The Federal Trade Commission’s Bureau of Competition Assistant Director Mark Seidemann says this has the FTC “feeling invigorated and looking to fulfill the order’s call to be aggressive on antitrust enforcement.” This is hardly surprising, since FTC Commissioner Lina Khan is one of the leading advocates of aggressive and novel use of antitrust to implement the “progressive” agenda.
Khan is a leading proponent of replacing the consumer welfare standard—where the federal government limits antitrust enforcement to those cases where anti-competitive activities can be proven harmful to consumers—with what she calls a holistic approach to antitrust. Khan’s holistic approach requires the federal government to consider a wide range of effects of market consolidation. For example, Khan and her allies want an increased focus on how consolidation affects labor markets. According to Seidemann, this could affect how the FTC analyzes hospital mergers, particularly where the merging hospitals draw from the same labor pool.
In practice, this could mean the FTC will disapprove mergers within the medical industry even if consolidation would benefit patients!
Biden’s competition executive order actually signaled out the health care industry, and the FTC has blocked four hospital mergers this year. The FTC is looking for other ways to limit concentrations in the health care market.
One way to limit or reverse concentration in the health care industry would be for the administration and the FTC to work with Congress to repeal laws that encourage consolidation to the detriment of patients and providers. A good place to start would be the law our current President famously called a “big f$#$%in’ deal,” the Affordable care Act a.k.a. Obamacare.
Increased consolidation is not an “unintended consequence” of Obamacare. The law’s architects wanted to encourage consolidation because they believed it would, in the words of an open letter signed by Obama’s top health care advisors “…. unleash forces that favor integration across the continuum of care.” The results of the consolidation are far from what they intended.
Hospital mergers and acquisitions reached a record 115 in 2017, according to health care expert Sally Pipes.

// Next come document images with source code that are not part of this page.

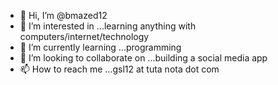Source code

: - 👋 Hi, I’m @bmazed12
- 👀 I’m interested in ...learning anything with computers/internet/technology
- 🌱 I’m currently learning ...programming
- 💞️ I’m looking to collaborate on ...building a social media app
- 📫 How to reach me ...gsl12 at tuta nota dot com

<!---
bmazed12/bmazed12 is a ✨ special ✨ repository because its `README.md` (this file) appears on your GitHub profile.
You can click the Preview link to take a look at your changes.
--->
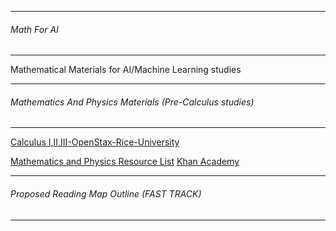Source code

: ------------------
###### Math For AI
-------------------

Mathematical Materials for AI/Machine Learning studies

------------------
###### Mathematics  And Physics Materials (Pre-Calculus studies)
---------------------

[Calculus I,II,III-OpenStax-Rice-University](https://cnx.org/)

[Mathematics and Physics Resource List](http://math.ucr.edu/home/baez/books.html#statistical_mechanics)
[Khan Academy](https://www.khanacademy.org/signup)

------------------
###### Proposed Reading Map Outline (FAST TRACK)
---------------------
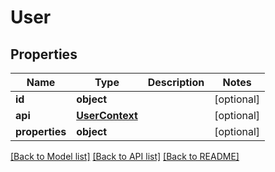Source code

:# User

## Properties
Name | Type | Description | Notes
------------ | ------------- | ------------- | -------------
**id** | **object** |  | [optional] 
**api** | [**UserContext**](UserContext.md) |  | [optional] 
**properties** | **object** |  | [optional] 

[[Back to Model list]](../README.md#documentation-for-models) [[Back to API list]](../README.md#documentation-for-api-endpoints) [[Back to README]](../README.md)



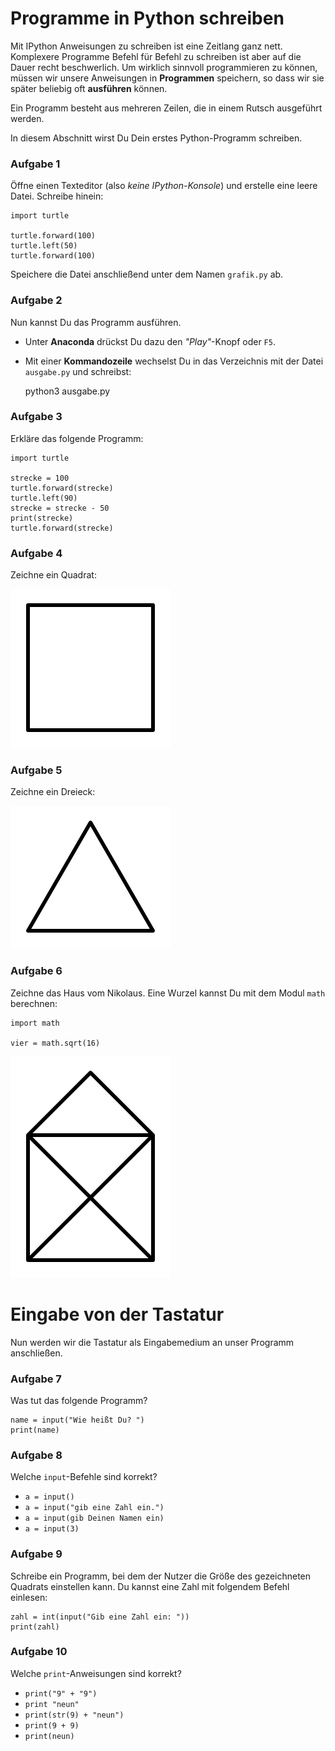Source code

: 
# Programme in Python schreiben

Mit IPython Anweisungen zu schreiben ist eine Zeitlang ganz nett. Komplexere Programme Befehl für Befehl zu schreiben ist aber auf die Dauer recht beschwerlich. Um wirklich sinnvoll programmieren zu können, müssen wir unsere Anweisungen in **Programmen** speichern, so dass wir sie später beliebig oft **ausführen** können.

Ein Programm besteht aus mehreren Zeilen, die in einem Rutsch ausgeführt werden.

In diesem Abschnitt wirst Du Dein erstes Python-Programm schreiben.


### Aufgabe 1

Öffne einen Texteditor (also *keine IPython-Konsole*) und erstelle eine leere Datei. Schreibe hinein: 

    import turtle

    turtle.forward(100)
    turtle.left(50)
    turtle.forward(100)

Speichere die Datei anschließend unter dem Namen `grafik.py` ab.

### Aufgabe 2

Nun kannst Du das Programm ausführen.

* Unter **Anaconda** drückst Du dazu den *"Play"*-Knopf oder `F5`.
* Mit einer **Kommandozeile** wechselst Du in das Verzeichnis mit der Datei `ausgabe.py` und schreibst:

    python3 ausgabe.py


### Aufgabe 3

Erkläre das folgende Programm:

    import turtle

    strecke = 100
    turtle.forward(strecke)
    turtle.left(90)
    strecke = strecke - 50
    print(strecke)
    turtle.forward(strecke)


### Aufgabe 4

Zeichne ein Quadrat:

![](square.svg)


### Aufgabe 5

Zeichne ein Dreieck:

![](triangle.svg)


### Aufgabe 6

Zeichne das Haus vom Nikolaus. Eine Wurzel kannst Du mit dem Modul `math` berechnen:

    import math

    vier = math.sqrt(16)

![](nikohaus.svg)


# Eingabe von der Tastatur

Nun werden wir die Tastatur als Eingabemedium an unser Programm anschließen.

### Aufgabe 7

Was tut das folgende Programm?

    name = input("Wie heißt Du? ")
    print(name)


### Aufgabe 8

Welche `input`-Befehle sind korrekt?

* `a = input()`
* `a = input("gib eine Zahl ein.")` 
* `a = input(gib Deinen Namen ein)`
* `a = input(3)`


### Aufgabe 9

Schreibe ein Programm, bei dem der Nutzer die Größe des gezeichneten Quadrats einstellen kann. Du kannst eine Zahl mit folgendem Befehl einlesen:

    zahl = int(input("Gib eine Zahl ein: "))
    print(zahl)


### Aufgabe 10

Welche `print`-Anweisungen sind korrekt?

* `print("9" + "9")`
* `print "neun"`
* `print(str(9) + "neun")`
* `print(9 + 9)`
* `print(neun)`
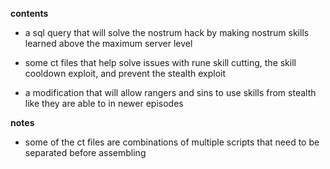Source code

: **contents**

* a sql query that will solve the nostrum hack by making nostrum skills learned above the maximum server level

* some ct files that help solve issues with rune skill cutting, the skill cooldown exploit, and prevent the stealth exploit

* a modification that will allow rangers and sins to use skills from stealth like they are able to in newer episodes

**notes**

* some of the ct files are combinations of multiple scripts that need to be separated before assembling
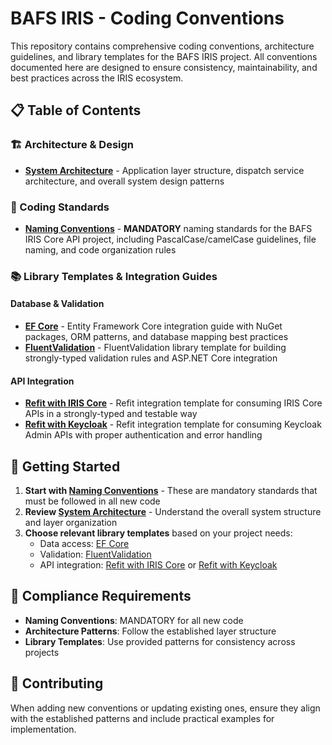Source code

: # BAFS IRIS - Coding Conventions

This repository contains comprehensive coding conventions, architecture guidelines, and library templates for the BAFS IRIS project. All conventions documented here are designed to ensure consistency, maintainability, and best practices across the IRIS ecosystem.

## 📋 Table of Contents

### 🏗️ Architecture & Design
- **[System Architecture](./Architecture.md)** - Application layer structure, dispatch service architecture, and overall system design patterns

### 📏 Coding Standards
- **[Naming Conventions](./NamingConvention.md)** - **MANDATORY** naming standards for the BAFS IRIS Core API project, including PascalCase/camelCase guidelines, file naming, and code organization rules

### 📚 Library Templates & Integration Guides

#### Database & Validation
- **[EF Core](./EFCore.md)** - Entity Framework Core integration guide with NuGet packages, ORM patterns, and database mapping best practices
- **[FluentValidation](./FluentValidator.md)** - FluentValidation library template for building strongly-typed validation rules and ASP.NET Core integration

#### API Integration
- **[Refit with IRIS Core](./RefitWithIRISCore.md)** - Refit integration template for consuming IRIS Core APIs in a strongly-typed and testable way
- **[Refit with Keycloak](./RefitWithKeycloak.md)** - Refit integration template for consuming Keycloak Admin APIs with proper authentication and error handling

## 🎯 Getting Started

1. **Start with [Naming Conventions](./NamingConvention.md)** - These are mandatory standards that must be followed in all new code
2. **Review [System Architecture](./Architecture.md)** - Understand the overall system structure and layer organization
3. **Choose relevant library templates** based on your project needs:
   - Data access: [EF Core](./EFCore.md)
   - Validation: [FluentValidation](./FluentValidator.md)
   - API integration: [Refit with IRIS Core](./RefitWithIRISCore.md) or [Refit with Keycloak](./RefitWithKeycloak.md)

## 📖 Compliance Requirements

- **Naming Conventions**: MANDATORY for all new code
- **Architecture Patterns**: Follow the established layer structure
- **Library Templates**: Use provided patterns for consistency across projects

## 🤝 Contributing

When adding new conventions or updating existing ones, ensure they align with the established patterns and include practical examples for implementation.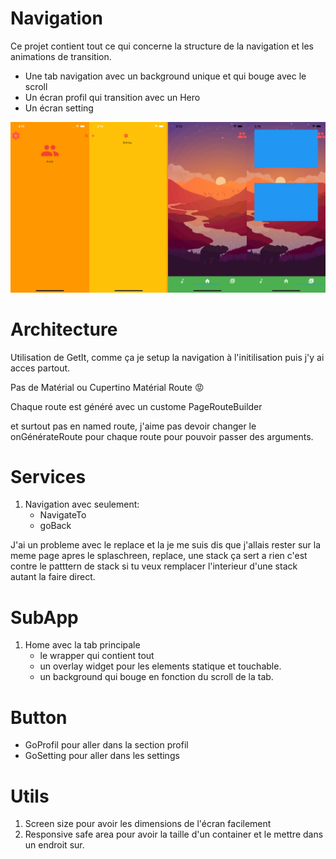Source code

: # Navigation

Ce projet contient tout ce qui concerne la structure de la navigation et les animations de transition.

- Une tab navigation avec un background unique et qui bouge avec le scroll
- Un écran profil qui transition avec un Hero
- Un écran setting

![navigation_screenshoot.jpg](navigation_screenshoot.jpg)

# Architecture

Utilisation de GetIt, comme ça je setup la navigation à l'initilisation puis j'y ai acces partout.

Pas de Matérial ou Cupertino Matérial Route 😡

Chaque route est généré avec un custome PageRouteBuilder 

et surtout pas en named route, j'aime pas devoir changer le onGénérateRoute pour chaque route pour pouvoir passer des arguments.

# Services

1. Navigation avec seulement: 
    - NavigateTo
    - goBack

J'ai un probleme avec le replace et la je me suis dis que j'allais rester sur la meme page apres le splaschreen, replace, une stack ça sert a rien c'est contre le patttern de stack si tu veux remplacer l'interieur d'une stack autant la faire direct.

# SubApp

1. Home avec la tab principale
    - le wrapper qui contient tout
    - un overlay widget pour les elements statique et touchable.
    - un background qui bouge en fonction du scroll de la tab.

# Button

- GoProfil pour aller dans la section profil
- GoSetting pour aller dans les settings

# Utils

1. Screen size pour avoir les dimensions de l'écran facilement
2. Responsive safe area pour avoir la taille d'un container et le mettre dans un endroit sur.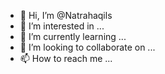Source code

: - 👋 Hi, I’m @Natrahaqils
- 👀 I’m interested in ...
- 🌱 I’m currently learning ...
- 💞️ I’m looking to collaborate on ...
- 📫 How to reach me ...

<!---
Natrahaqils/Natrahaqils is a ✨ special ✨ repository because its `README.md` (this file) appears on your GitHub profile.
You can click the Preview link to take a look at your changes.
--->
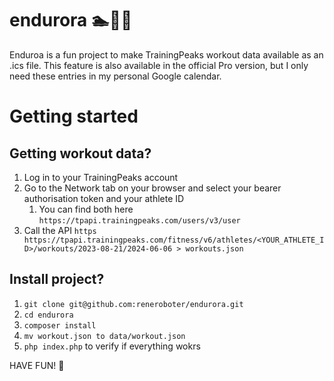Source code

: # endurora 🏊🚴🏃

Enduroa is a fun project to make TrainingPeaks workout data available as an .ics file. This feature is also available in the official Pro version, but I only need these entries in my personal Google calendar.

# Getting started

## Getting workout data?
1. Log in to your TrainingPeaks account
1. Go to the Network tab on your browser and select your bearer authorisation token and your athlete ID
   1. You can find both here `https://tpapi.trainingpeaks.com/users/v3/user`
1. Call the API `https https://tpapi.trainingpeaks.com/fitness/v6/athletes/<YOUR_ATHLETE_ID>/workouts/2023-08-21/2024-06-06 > workouts.json`

## Install project?

1. `git clone git@github.com:reneroboter/endurora.git`
1. `cd endurora`
1. `composer install`
1. `mv workout.json to data/workout.json`
1. `php index.php` to verify if everything wokrs

HAVE FUN! 🎉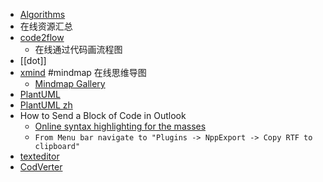 - [Algorithms](https://algs4.cs.princeton.edu/home/)
- 在线资源汇总
- [code2flow](https://app.code2flow.com/)
	- 在线通过代码画流程图
- [[dot]]
- [xmind](https://xmind.works/) #mindmap  在线思维导图
	- [Mindmap Gallery](https://xmind.app/share/)
- [PlantUML](https://plantuml.com/)
- [PlantUML zh](https://plantuml.com/zh/)
- How to Send a Block of Code in Outlook
	- [Online syntax highlighting for the masses](https://tohtml.com/)
	- `From Menu bar navigate to "Plugins -> NppExport -> Copy RTF to clipboard"`
- [texteditor](https://texteditor.com/)
- [CodVerter](https://codverter.com/src/index)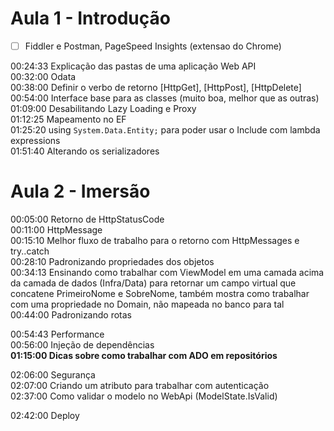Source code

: # Aula 1 - Introdução

- [ ] Fiddler e Postman, PageSpeed Insights (extensao do Chrome)  

00:24:33 Explicação das pastas de uma aplicação Web API  
00:32:00 Odata  
00:38:00 Definir o verbo de retorno \[HttpGet], \[HttpPost], \[HttpDelete]  
00:54:00 Interface base para as classes (muito boa, melhor que as outras)  
01:09:00 Desabilitando Lazy Loading e Proxy  
01:12:25 Mapeamento no EF  
01:25:20 using `System.Data.Entity;` para poder usar o Include com lambda expressions  
01:51:40 Alterando os serializadores  

# Aula 2 - Imersão
00:05:00 Retorno de HttpStatusCode  
00:11:00 HttpMessage  
00:15:10 Melhor fluxo de trabalho para o retorno com HttpMessages e try..catch  
00:28:10 Padronizando propriedades dos objetos  
00:34:13 Ensinando como trabalhar com ViewModel em uma camada acima da camada de dados (Infra/Data) para retornar um campo virtual que  concatene PrimeiroNome e SobreNome, também mostra como trabalhar com uma propriedade no Domain, não mapeada no banco para tal  
00:44:00 Padronizando rotas  

00:54:43 Performance  
00:56:00 Injeção de dependências  
**01:15:00 Dicas sobre como trabalhar com ADO em repositórios**  

02:06:00 Segurança  
02:07:00 Criando um atributo para trabalhar com autenticação  
02:37:00 Como validar o modelo no WebApi (ModelState.IsValid)  

02:42:00 Deploy  
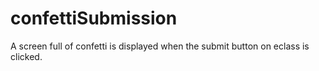 # confettiSubmission
A screen full of confetti is displayed when the submit button on eclass is clicked.
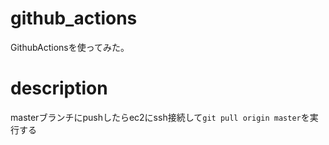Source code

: # github_actions
GithubActionsを使ってみた。

# description
masterブランチにpushしたらec2にssh接続して`git pull origin master`を実行する
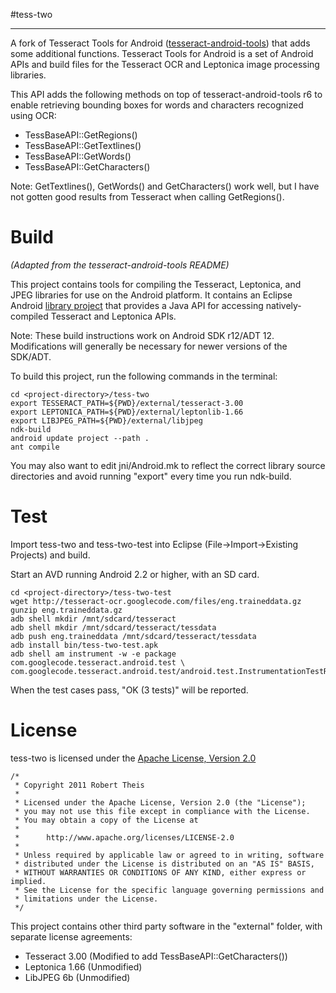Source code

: #tess-two
* * *

A fork of Tesseract Tools for Android ([tesseract-android-tools](http://code.google.com/p/tesseract-android-tools/)) that adds some 
additional functions. Tesseract Tools for Android is a set of Android APIs and
build files for the Tesseract OCR and Leptonica image processing libraries.

This API adds the following methods on top of tesseract-android-tools r6 to
enable retrieving bounding boxes for words and characters recognized using OCR:

* TessBaseAPI::GetRegions()
* TessBaseAPI::GetTextlines()
* TessBaseAPI::GetWords()
* TessBaseAPI::GetCharacters()

Note: GetTextlines(), GetWords() and GetCharacters() work well, but I have not gotten good 
results from Tesseract when calling GetRegions().


Build
=====

_(Adapted from the tesseract-android-tools README)_

This project contains tools for compiling the Tesseract, Leptonica, and JPEG
libraries for use on the Android platform. It contains an Eclipse Android
[library project](http://developer.android.com/guide/developing/projects/projects-eclipse.html#SettingUpLibraryProject) 
that provides a Java API for accessing natively-compiled Tesseract and Leptonica APIs.

Note: These build instructions work on Android SDK r12/ADT 12. Modifications
will generally be necessary for newer versions of the SDK/ADT.

To build this project, run the following commands in the terminal:

    cd <project-directory>/tess-two
    export TESSERACT_PATH=${PWD}/external/tesseract-3.00
    export LEPTONICA_PATH=${PWD}/external/leptonlib-1.66
    export LIBJPEG_PATH=${PWD}/external/libjpeg
    ndk-build
    android update project --path .
    ant compile

You may also want to edit jni/Android.mk to reflect the correct library source
directories and avoid running "export" every time you run ndk-build.

Test
====

Import tess-two and tess-two-test into Eclipse (File->Import->Existing Projects) and build.

Start an AVD running Android 2.2 or higher, with an SD card.

    cd <project-directory>/tess-two-test
    wget http://tesseract-ocr.googlecode.com/files/eng.traineddata.gz
    gunzip eng.traineddata.gz
    adb shell mkdir /mnt/sdcard/tesseract
    adb shell mkdir /mnt/sdcard/tesseract/tessdata
    adb push eng.traineddata /mnt/sdcard/tesseract/tessdata
    adb install bin/tess-two-test.apk
    adb shell am instrument -w -e package com.googlecode.tesseract.android.test \
    com.googlecode.tesseract.android.test/android.test.InstrumentationTestRunner

When the test cases pass, "OK (3 tests)" will be reported.

License
=======

tess-two is licensed under the [Apache License, Version 2.0](http://www.apache.org/licenses/LICENSE-2.0.html)

    /*
     * Copyright 2011 Robert Theis
     *
     * Licensed under the Apache License, Version 2.0 (the "License");
     * you may not use this file except in compliance with the License.
     * You may obtain a copy of the License at
     *
     *      http://www.apache.org/licenses/LICENSE-2.0
     *
     * Unless required by applicable law or agreed to in writing, software
     * distributed under the License is distributed on an "AS IS" BASIS,
     * WITHOUT WARRANTIES OR CONDITIONS OF ANY KIND, either express or implied.
     * See the License for the specific language governing permissions and
     * limitations under the License.
     */

 
This project contains other third party software in the "external" folder, with separate license agreements:

* Tesseract 3.00 (Modified to add TessBaseAPI::GetCharacters())
* Leptonica 1.66 (Unmodified)
* LibJPEG 6b (Unmodified)
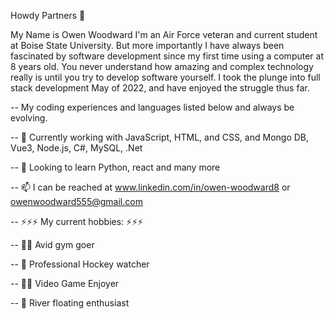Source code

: Howdy Partners 👋

My Name is Owen Woodward I'm an Air Force veteran and current student at Boise State University. But more importantly  I have always been fascinated by software development since my first time using a computer at 8 years old. You never understand how amazing and complex technology really is until you try to develop software yourself. I took the plunge into full stack development May of 2022, and have enjoyed the struggle thus far.

--  My coding experiences and languages listed below and always be evolving.

-- 🔭 Currently working with JavaScript, HTML, and CSS, and Mongo DB, Vue3, Node.js, C#, MySQL, .Net

-- 🌱 Looking to learn Python, react and many more

-- 📫 I can be reached at www.linkedin.com/in/owen-woodward8 or owenwoodward555@gmail.com

-- ⚡⚡⚡ My current hobbies: ⚡⚡⚡

-- 🏋️‍♀️ Avid gym goer

-- 🏑 Professional Hockey watcher

-- 🧙‍♂️ Video Game Enjoyer

-- 🌊 River floating enthusiast



<!--
**owennwoodward/owennwoodward** is a ✨ _special_ ✨ repository because its `README.md` (this file) appears on your GitHub profile.

Here are some ideas to get you started:

- 🔭 I’m currently working on ...
- 🌱 I’m currently learning ...
- 👯 I’m looking to collaborate on ...
- 🤔 I’m looking for help with ...
- 💬 Ask me about ...
- 📫 How to reach me: ...
- 😄 Pronouns: ...
- ⚡ Fun fact: ...
-->
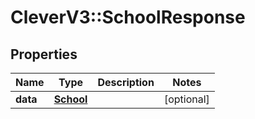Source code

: # CleverV3::SchoolResponse

## Properties
Name | Type | Description | Notes
------------ | ------------- | ------------- | -------------
**data** | [**School**](School.md) |  | [optional] 

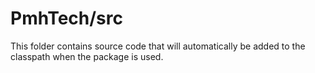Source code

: # PmhTech/src

This folder contains source code that will automatically be added to the classpath when
the package is used.
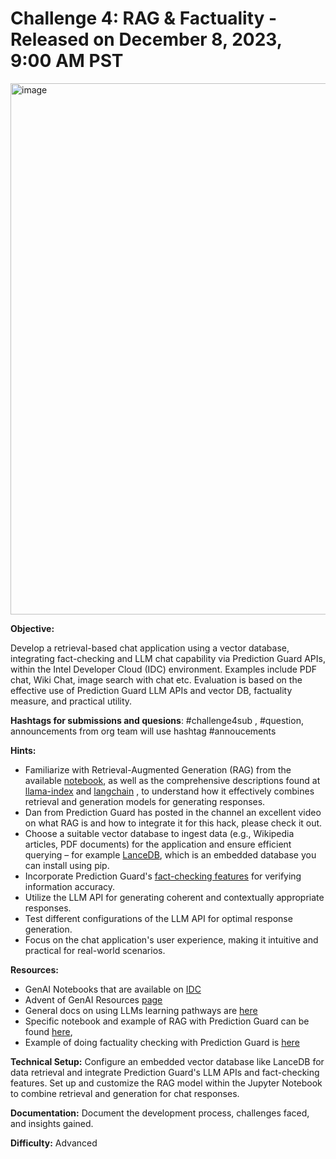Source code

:  # Challenge 4: RAG & Factuality - Released on December 8, 2023, 9:00 AM PST

 <img width="850" alt="image" src="https://github.com/adventofgenai/challenges/assets/786476/90b4d27f-b682-4af8-aaf1-af0ac5b5134d">


**Objective:**

Develop a retrieval-based chat application using a vector database, integrating fact-checking and LLM chat capability via Prediction Guard APIs, within the Intel Developer Cloud (IDC) environment. Examples include PDF chat, Wiki Chat, image search with chat etc. Evaluation is based on the effective use of Prediction Guard LLM APIs and vector DB, factuality measure, and practical utility.

**Hashtags for submissions and quesions**: #challenge4sub , #question, announcements from org team will use hashtag #annoucements

**Hints:**

- Familiarize with Retrieval-Augmented Generation (RAG) from the available [notebook](https://docs.predictionguard.com/usingllms/augmentation#retrieval-augmentated-generation-rag), as well as the comprehensive descriptions found at  [llama-index](https://docs.llamaindex.ai/en/latest/getting_started/concepts.html)  and [langchain](https://python.langchain.com/docs/use_cases/question_answering/) , to understand how it effectively combines retrieval and generation models for generating responses.
- Dan from Prediction Guard has posted in the channel an excellent video on what RAG is and how to integrate it for this hack, please check it out.
- Choose a suitable vector database to ingest data (e.g., Wikipedia articles, PDF documents) for the application and ensure efficient querying – for example [LanceDB](https://github.com/lancedb/lancedb), which is an embedded database you can install using pip.
- Incorporate Prediction Guard's [fact-checking features](https://docs.predictionguard.com/output/checks) for verifying information accuracy.
- Utilize the LLM API for generating coherent and contextually appropriate responses.
- Test different configurations of the LLM API for optimal response generation.
- Focus on the chat application's user experience, making it intuitive and practical for real-world scenarios.

**Resources:** 
- GenAI Notebooks that are available on [IDC](https://github.com/rahulunair/genAI)
- Advent of GenAI Resources [page](https://github.com/adventofgenai/resources)
- General docs on using LLMs learning pathways are [here](https://docs.predictionguard.com/usingllms)
- Specific notebook and example of RAG with Prediction Guard can be found [here](https://docs.predictionguard.com/usingllms/augmentation#retrieval-augmentated-generation-rag),
- Example of doing factuality checking with Prediction Guard is [here](https://docs.predictionguard.com/reference/factuality)

**Technical Setup:** Configure an embedded vector database like LanceDB for data retrieval and integrate Prediction Guard's LLM APIs and fact-checking features. Set up and customize the RAG model within the Jupyter Notebook to combine retrieval and generation for chat responses.

**Documentation:** Document the development process, challenges faced, and insights gained.

**Difficulty:** Advanced
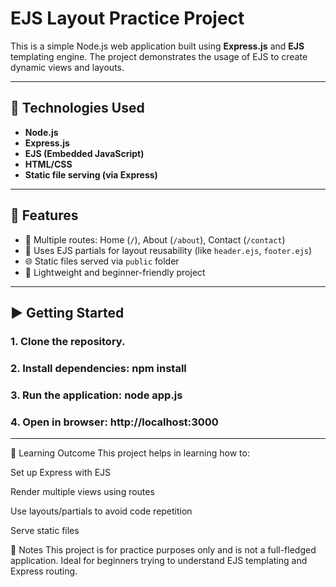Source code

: # EJS Layout Practice Project

This is a simple Node.js web application built using **Express.js** and **EJS** templating engine. The project demonstrates the usage of EJS to create dynamic views and layouts.

---

## 🔧 Technologies Used

- **Node.js**
- **Express.js**
- **EJS (Embedded JavaScript)**
- **HTML/CSS**
- **Static file serving (via Express)**


---

## 📜 Features

- 📄 Multiple routes: Home (`/`), About (`/about`), Contact (`/contact`)
- 🧩 Uses EJS partials for layout reusability (like `header.ejs`, `footer.ejs`)
- 🌐 Static files served via `public` folder
- 🚀 Lightweight and beginner-friendly project

---

## ▶️ Getting Started

### 1. Clone the repository.
### 2. Install dependencies: npm install
### 3. Run the application: node app.js
### 4. Open in browser: http://localhost:3000

---

🧠 Learning Outcome
This project helps in learning how to:

Set up Express with EJS

Render multiple views using routes

Use layouts/partials to avoid code repetition

Serve static files

📌 Notes
This project is for practice purposes only and is not a full-fledged application. Ideal for beginners trying to understand EJS templating and Express routing.

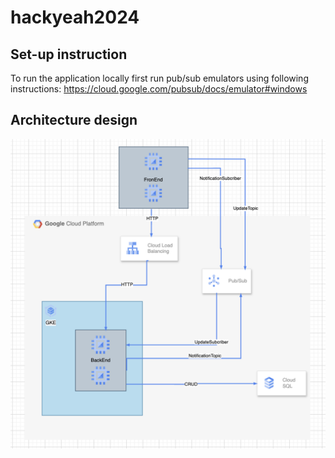 # hackyeah2024

## Set-up instruction
To run the application locally first run pub/sub emulators using following instructions: https://cloud.google.com/pubsub/docs/emulator#windows

## Architecture design

![architecture-design.png](architecture-design.png)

Obamacare is helping make the sole practice a thing of the past. Over 5,000 physician practices were absorbed into larger healthcare systems just between 2015 and 2016. Researchers at Northwestern University found that physician prices increase by an average of 14% after being acquired by a larger system. Consolidation also diminishes quality of care as physicians are unable to spend the same amount of time with patients, much less develop personal relationships with the patient, when they are employees of large corporation instead of the boss of their own practice with the power to ensure they uphold the highest standards of care.
This is yet another example of Ludwig von Mise’s observation that government interventions always create a new set of problems justifying new government interventions. Obamacare failures have justified not just the FTC’s increased use of antitrust to stop hostile mergers, but the renewed push form progressives to nationalize healthcare under the guess of “Medicare for All.”
FTC actions blocking further mergers and acquisitions in the health care industry will only make the problem worse, since FTC bureaucrats are incapable of determining what mergers are the result of Obamacare (and other government policies). Therefore, actions they do take are likely to harm patients and fail to provide changes that will benefit patients and providers.
Instead of furthering government intervention in the healthcare marketplace, Biden, Khan, and other progressives should join with free-market health care proponents to eliminate those provisions of Obamacare that increase consolidation. There must also be increased efforts to repeal state-level “certificate of needs” laws. These laws require a business to “prove” to a bureaucrat that there is sufficient demand in a given area to justify building a new hospital.
As if anyone would invest the money and time to construct a new hospital without first determining if there was sufficient demand to sustain the new facility!”